Nelly Bassily | July 25, 2011
Jessicah Foni, aged 36, has eight children. But she lost two babies at birth due to the lack of medical facilities where she lives. She hopes that maternal health care will improve in the newly-independent Republic of South Sudan. She says, “I come from a very remote village that is far away from any medical facility. I have lost two children due to problems related to delivery.
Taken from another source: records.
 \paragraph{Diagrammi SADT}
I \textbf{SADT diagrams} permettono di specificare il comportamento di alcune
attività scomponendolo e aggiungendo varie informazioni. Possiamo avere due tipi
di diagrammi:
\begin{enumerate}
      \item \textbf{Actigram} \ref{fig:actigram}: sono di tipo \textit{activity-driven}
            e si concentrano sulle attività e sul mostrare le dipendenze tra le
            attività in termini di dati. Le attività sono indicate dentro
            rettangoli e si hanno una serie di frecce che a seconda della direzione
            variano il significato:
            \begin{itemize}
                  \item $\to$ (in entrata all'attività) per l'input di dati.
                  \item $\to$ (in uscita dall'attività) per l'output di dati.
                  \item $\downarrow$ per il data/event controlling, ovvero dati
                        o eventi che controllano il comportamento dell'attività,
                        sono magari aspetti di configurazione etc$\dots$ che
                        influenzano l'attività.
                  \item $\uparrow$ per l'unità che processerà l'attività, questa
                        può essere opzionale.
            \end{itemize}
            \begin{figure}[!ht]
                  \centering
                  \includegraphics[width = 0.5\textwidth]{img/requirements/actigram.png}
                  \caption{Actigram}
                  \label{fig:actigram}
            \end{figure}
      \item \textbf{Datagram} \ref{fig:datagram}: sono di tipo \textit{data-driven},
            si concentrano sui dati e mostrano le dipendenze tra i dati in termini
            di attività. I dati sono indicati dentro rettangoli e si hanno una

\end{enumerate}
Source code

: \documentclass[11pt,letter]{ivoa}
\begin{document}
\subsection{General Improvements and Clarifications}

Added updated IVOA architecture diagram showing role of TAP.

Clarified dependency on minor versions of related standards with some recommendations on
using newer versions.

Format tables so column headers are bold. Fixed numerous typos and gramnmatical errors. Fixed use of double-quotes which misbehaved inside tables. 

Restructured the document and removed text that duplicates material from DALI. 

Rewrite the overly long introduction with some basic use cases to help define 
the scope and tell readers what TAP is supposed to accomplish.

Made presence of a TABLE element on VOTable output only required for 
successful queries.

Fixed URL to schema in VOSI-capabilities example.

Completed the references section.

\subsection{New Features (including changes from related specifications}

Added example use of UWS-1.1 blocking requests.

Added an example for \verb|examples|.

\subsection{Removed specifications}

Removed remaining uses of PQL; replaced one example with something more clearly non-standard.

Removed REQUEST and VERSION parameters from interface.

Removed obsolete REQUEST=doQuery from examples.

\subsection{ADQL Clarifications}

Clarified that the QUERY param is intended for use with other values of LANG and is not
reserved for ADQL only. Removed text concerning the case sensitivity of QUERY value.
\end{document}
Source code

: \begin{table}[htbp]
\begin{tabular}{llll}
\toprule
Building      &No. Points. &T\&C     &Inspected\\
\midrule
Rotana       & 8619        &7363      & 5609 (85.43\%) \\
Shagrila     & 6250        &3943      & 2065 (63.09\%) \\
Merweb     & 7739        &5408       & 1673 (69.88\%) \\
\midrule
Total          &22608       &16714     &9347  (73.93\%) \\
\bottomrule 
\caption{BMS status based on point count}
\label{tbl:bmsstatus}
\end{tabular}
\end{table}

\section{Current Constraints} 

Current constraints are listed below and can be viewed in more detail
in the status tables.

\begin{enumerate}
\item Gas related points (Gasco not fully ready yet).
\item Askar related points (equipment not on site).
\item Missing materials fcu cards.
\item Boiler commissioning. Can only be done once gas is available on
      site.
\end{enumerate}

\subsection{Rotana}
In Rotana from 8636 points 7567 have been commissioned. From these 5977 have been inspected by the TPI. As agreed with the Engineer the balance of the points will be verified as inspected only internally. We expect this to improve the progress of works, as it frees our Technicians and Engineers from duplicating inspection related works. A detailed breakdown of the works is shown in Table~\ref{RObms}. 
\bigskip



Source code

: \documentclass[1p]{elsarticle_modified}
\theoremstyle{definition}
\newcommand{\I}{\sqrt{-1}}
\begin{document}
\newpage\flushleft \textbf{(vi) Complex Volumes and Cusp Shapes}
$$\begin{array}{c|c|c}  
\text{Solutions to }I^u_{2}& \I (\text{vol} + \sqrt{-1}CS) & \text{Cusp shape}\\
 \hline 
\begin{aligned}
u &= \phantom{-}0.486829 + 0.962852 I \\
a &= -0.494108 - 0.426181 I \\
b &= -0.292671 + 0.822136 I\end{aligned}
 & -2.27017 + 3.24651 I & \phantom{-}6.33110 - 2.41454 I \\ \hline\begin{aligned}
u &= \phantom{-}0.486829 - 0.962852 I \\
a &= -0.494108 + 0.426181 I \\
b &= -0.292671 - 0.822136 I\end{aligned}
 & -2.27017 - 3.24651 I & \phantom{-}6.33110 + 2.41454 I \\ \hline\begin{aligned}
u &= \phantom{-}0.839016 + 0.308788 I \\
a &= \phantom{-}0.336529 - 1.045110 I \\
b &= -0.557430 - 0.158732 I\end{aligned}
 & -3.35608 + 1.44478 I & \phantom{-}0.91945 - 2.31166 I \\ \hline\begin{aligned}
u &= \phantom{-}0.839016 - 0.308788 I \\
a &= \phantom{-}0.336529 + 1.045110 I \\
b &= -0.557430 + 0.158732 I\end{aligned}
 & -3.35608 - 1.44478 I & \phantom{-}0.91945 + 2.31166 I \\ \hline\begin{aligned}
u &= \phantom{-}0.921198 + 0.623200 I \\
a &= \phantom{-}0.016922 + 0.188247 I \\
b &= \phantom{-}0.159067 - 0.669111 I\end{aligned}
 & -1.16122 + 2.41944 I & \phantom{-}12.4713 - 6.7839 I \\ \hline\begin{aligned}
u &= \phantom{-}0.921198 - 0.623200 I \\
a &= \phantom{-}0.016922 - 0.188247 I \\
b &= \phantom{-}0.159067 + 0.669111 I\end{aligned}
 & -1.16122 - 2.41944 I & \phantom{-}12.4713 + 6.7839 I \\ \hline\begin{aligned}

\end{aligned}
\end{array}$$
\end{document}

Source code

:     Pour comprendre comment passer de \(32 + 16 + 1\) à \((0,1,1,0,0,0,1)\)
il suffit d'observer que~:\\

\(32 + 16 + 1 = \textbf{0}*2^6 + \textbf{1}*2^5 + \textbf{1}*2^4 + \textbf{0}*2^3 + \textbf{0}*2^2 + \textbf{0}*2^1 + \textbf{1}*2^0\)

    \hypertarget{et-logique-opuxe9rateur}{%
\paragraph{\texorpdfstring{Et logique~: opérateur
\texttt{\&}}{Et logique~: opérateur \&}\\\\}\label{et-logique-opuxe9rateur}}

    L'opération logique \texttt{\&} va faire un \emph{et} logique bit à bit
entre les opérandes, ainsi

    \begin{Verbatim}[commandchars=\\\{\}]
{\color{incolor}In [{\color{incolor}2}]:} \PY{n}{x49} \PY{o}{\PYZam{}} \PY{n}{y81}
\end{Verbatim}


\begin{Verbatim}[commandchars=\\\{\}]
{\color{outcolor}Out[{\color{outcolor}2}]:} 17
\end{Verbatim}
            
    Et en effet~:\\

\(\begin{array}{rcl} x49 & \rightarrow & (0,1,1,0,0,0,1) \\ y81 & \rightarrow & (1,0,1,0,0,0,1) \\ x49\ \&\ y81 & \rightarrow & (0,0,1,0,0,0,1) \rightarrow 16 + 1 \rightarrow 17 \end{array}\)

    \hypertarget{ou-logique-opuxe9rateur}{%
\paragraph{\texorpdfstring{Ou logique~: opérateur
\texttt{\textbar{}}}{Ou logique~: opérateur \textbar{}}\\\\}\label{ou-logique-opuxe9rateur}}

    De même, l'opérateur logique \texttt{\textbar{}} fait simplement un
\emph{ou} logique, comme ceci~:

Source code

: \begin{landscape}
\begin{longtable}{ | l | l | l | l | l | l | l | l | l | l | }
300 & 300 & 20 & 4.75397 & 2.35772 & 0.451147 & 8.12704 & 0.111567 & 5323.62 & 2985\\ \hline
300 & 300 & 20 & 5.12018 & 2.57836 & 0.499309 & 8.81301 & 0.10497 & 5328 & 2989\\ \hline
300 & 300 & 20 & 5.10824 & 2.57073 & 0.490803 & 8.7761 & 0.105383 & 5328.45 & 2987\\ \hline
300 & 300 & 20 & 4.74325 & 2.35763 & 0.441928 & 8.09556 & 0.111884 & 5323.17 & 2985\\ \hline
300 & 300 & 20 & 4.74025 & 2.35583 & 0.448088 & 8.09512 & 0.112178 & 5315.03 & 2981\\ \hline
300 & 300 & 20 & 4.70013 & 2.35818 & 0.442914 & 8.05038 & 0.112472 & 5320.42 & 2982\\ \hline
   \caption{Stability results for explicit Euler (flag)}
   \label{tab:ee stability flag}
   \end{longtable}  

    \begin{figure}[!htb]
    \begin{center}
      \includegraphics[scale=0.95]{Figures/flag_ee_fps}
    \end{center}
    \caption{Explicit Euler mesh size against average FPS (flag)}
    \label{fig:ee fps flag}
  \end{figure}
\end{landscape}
Our new government should build hospitals close to us so that we can access medication.”
South Sudan has one of the highest maternal and child mortality rates in the world. Earlier this year, the UN stated that one in seven South Sudanese women is likely to die because of complications from delivery. Just 10 per cent of South Sudanese women have access to health professionals during childbirth.
Grace Joan, aged 26, is a mother of five. She has never delivered any of her children in hospital. She says, “When my time is due, I just call a neighbour who helps me deliver my children.” She also has high hopes for better health care in South Sudan. She says, “I am happy that we have our freedom, which will enable the government to provide health facilities to all people so that women and children do not die of preventable diseases.”
Dr. Abdinasir Abubakar is the medical officer in charge of the World Health Organization office for South Sudan. He says that the harsh living conditions, coupled with very limited access to basic health services, contribute to the poor health of the population. Dr. Abubakar says only 25 per cent of South Sudanese have access to medical facilities.
The most common diseases reported in health facilities are preventable diseases like malaria and diarrhea. Preventable diseases are common and dangerous in children. Dr. Abubakar says, “Preventable infectious diseases and malnutrition are the most common causes of morbidity and mortality for children under five years of age.”
The newest country in Africa has big plans. Dr. Olivia Lomoro is the Under Secretary in the Ministry of Health. She said the government has drafted a five-year National Health Framework, in collaboration with the World Health Organization. The framework commits government to addressing the acute shortage of medical personnel and facilities. A new hospital is planned for the capital city of Juba, and new medical schools will open in each of South Sudan’s ten states.
In the short term, South Sudan’s health care system cannot cope with the demand. According to Medecins Sans Frontieres, an international medical NGO, about 80 per cent of the medical care in South Sudan is provided by international aid groups. Many South Sudanese in rural areas must walk for days to reach a clinic.
For women like Jessicah Foni and Grace Joan, new health care facilities in their new country cannot come soon enough.